Policymakers and schools will need to combat the concerted efforts of progressives if there’s any hope of a V-shaped educational recovery.
And that’s indispensable in Australia coming from the pandemic and toward a more prosperous future — since education is key to securing long-term human capital potential on the supply side of the economy.
To get there, priorities must be: promptly identifying students’ learning gaps; assessing schools’ pandemic responsiveness; ensuring flexible school funding to address identified needs; and constructively leveraging technology.
As in the past, it’s wrong to conclude more funding is needed to fuel the recovery.
Nonetheless, it hasn’t taken long for the usual, predictable lobbying for school funding boosts to bolster the educational rescue; with unwarranted calls for smaller classes, more teachers’ aides, and overtime pay for teachers. Another proposal is for extra ‘catchup funding’ to right the course, particularly using taxpayer money to back expensive approaches supported by little evidence.
But existing funding — which is significantly more than in previous years anyway — is more than adequate for the task.
What’s needed is not more money, but more flexibility.

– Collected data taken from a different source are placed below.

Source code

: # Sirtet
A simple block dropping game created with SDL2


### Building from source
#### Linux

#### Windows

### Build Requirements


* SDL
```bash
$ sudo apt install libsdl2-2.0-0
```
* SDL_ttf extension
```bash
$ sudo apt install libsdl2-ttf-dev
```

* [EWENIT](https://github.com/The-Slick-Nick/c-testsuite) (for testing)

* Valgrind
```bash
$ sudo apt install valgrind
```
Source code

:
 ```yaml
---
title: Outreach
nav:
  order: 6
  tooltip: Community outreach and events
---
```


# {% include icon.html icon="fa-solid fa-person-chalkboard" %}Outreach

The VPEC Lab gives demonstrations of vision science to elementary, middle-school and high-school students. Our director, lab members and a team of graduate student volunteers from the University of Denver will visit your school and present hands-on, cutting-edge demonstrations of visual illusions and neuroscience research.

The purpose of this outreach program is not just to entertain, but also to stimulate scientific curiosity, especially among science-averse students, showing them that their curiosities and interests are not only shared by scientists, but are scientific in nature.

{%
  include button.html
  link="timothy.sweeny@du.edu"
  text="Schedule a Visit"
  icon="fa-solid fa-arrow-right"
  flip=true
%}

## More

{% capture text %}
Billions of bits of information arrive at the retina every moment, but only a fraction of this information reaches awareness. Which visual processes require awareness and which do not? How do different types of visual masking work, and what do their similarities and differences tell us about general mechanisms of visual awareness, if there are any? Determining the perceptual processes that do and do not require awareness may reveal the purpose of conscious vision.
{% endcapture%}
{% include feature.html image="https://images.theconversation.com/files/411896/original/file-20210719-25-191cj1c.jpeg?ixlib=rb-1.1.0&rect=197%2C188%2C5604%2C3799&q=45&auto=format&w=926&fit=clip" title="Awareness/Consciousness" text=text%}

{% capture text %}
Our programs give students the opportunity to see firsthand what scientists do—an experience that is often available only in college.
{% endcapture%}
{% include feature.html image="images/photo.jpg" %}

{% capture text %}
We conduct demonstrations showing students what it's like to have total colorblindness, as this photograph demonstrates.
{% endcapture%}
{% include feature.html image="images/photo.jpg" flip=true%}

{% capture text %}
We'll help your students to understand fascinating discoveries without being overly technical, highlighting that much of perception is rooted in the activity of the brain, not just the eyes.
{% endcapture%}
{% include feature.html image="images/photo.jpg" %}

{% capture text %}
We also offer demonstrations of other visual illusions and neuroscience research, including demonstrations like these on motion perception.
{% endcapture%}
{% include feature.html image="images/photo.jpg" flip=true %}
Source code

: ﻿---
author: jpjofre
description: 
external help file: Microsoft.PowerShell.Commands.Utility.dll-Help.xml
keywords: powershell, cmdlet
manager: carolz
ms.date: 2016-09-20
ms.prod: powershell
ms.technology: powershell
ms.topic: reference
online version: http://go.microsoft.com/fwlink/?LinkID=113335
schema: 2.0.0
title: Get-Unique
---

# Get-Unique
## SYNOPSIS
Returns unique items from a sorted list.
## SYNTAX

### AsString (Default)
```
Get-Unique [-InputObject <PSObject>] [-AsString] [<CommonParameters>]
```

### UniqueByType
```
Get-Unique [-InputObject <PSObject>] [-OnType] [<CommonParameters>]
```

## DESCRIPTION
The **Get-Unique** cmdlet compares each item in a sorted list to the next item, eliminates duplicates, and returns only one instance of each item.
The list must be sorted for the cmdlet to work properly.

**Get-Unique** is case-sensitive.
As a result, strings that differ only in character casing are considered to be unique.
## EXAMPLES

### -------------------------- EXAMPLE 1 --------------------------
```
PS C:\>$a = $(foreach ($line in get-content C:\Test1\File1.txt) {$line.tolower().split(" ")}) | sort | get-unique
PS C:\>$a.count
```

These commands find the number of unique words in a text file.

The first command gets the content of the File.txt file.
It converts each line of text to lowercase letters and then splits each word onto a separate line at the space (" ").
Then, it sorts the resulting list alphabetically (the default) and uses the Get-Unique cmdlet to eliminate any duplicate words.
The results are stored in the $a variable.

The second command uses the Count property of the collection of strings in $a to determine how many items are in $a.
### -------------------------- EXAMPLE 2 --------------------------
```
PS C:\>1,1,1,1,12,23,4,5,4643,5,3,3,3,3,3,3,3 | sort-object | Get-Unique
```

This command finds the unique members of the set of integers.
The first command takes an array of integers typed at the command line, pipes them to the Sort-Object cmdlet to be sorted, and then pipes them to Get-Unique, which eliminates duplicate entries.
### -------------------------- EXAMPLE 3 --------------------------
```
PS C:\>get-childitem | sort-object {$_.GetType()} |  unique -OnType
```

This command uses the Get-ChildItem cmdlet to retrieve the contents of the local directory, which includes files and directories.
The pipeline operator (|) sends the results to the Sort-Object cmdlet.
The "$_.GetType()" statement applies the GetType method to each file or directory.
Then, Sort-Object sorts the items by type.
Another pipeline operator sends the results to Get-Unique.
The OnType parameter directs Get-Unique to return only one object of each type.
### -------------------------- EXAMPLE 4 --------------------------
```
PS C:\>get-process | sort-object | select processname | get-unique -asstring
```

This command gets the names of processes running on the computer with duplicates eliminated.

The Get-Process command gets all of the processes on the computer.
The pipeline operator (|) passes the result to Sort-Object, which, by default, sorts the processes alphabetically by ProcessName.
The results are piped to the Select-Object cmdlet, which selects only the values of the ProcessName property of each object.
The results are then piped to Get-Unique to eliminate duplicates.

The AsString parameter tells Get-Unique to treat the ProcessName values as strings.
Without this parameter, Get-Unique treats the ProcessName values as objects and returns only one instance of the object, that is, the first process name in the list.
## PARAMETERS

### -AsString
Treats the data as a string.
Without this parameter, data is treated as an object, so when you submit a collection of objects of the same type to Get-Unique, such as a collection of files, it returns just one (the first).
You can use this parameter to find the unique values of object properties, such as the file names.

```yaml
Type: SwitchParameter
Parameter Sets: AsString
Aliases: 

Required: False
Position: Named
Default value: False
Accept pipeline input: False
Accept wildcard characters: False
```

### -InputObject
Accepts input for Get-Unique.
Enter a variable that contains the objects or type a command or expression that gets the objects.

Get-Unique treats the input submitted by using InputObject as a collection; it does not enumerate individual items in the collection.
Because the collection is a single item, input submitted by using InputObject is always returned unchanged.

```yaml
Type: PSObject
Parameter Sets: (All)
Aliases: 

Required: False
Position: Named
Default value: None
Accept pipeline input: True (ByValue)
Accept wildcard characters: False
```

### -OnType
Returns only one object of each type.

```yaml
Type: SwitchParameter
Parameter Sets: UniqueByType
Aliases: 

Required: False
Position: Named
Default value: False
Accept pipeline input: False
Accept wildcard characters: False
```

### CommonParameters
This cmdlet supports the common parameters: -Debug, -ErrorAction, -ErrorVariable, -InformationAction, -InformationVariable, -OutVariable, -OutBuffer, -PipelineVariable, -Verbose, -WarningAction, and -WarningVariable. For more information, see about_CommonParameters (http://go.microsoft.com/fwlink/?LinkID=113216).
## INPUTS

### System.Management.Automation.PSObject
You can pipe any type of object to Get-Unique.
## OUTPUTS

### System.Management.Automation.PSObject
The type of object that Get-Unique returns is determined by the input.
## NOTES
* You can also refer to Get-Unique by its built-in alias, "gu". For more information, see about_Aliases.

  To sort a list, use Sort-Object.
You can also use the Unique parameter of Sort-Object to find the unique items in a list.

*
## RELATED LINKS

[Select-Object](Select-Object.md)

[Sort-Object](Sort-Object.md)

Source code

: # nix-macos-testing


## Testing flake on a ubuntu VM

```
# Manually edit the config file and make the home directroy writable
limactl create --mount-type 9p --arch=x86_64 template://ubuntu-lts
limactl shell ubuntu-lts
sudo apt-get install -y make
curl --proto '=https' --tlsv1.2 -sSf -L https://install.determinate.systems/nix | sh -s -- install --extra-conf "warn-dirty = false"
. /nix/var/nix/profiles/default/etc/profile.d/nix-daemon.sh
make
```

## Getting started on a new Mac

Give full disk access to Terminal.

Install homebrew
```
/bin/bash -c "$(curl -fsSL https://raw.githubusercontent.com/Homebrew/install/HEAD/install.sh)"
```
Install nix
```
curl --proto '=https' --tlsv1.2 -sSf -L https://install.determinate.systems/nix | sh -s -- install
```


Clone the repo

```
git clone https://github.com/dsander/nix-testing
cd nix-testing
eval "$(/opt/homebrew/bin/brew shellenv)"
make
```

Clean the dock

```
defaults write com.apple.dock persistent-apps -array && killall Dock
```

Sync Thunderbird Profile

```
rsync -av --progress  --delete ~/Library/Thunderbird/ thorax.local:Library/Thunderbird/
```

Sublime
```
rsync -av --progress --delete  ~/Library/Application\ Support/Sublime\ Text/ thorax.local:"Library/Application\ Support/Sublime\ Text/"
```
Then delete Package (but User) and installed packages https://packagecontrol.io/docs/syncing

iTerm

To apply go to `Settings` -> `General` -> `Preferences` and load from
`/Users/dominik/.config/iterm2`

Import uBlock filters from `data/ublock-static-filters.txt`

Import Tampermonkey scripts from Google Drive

Schools face vastly different challenges — including varied success with home-based learning efforts — and need the autonomy to address them as appropriate.
As with so many areas, policymakers’ decisions as we emerge from the pandemic will define the educational and economic trajectory for years to come.
We’ve belatedly flattened the curve on lost learning with the return to school. A V-shaped education recovery is possible, but we can’t let the progressives slam the brakes on it.
This is an edited extract of an opinion piece published in the Canberra Times as Towards a V-shaped educational recovery.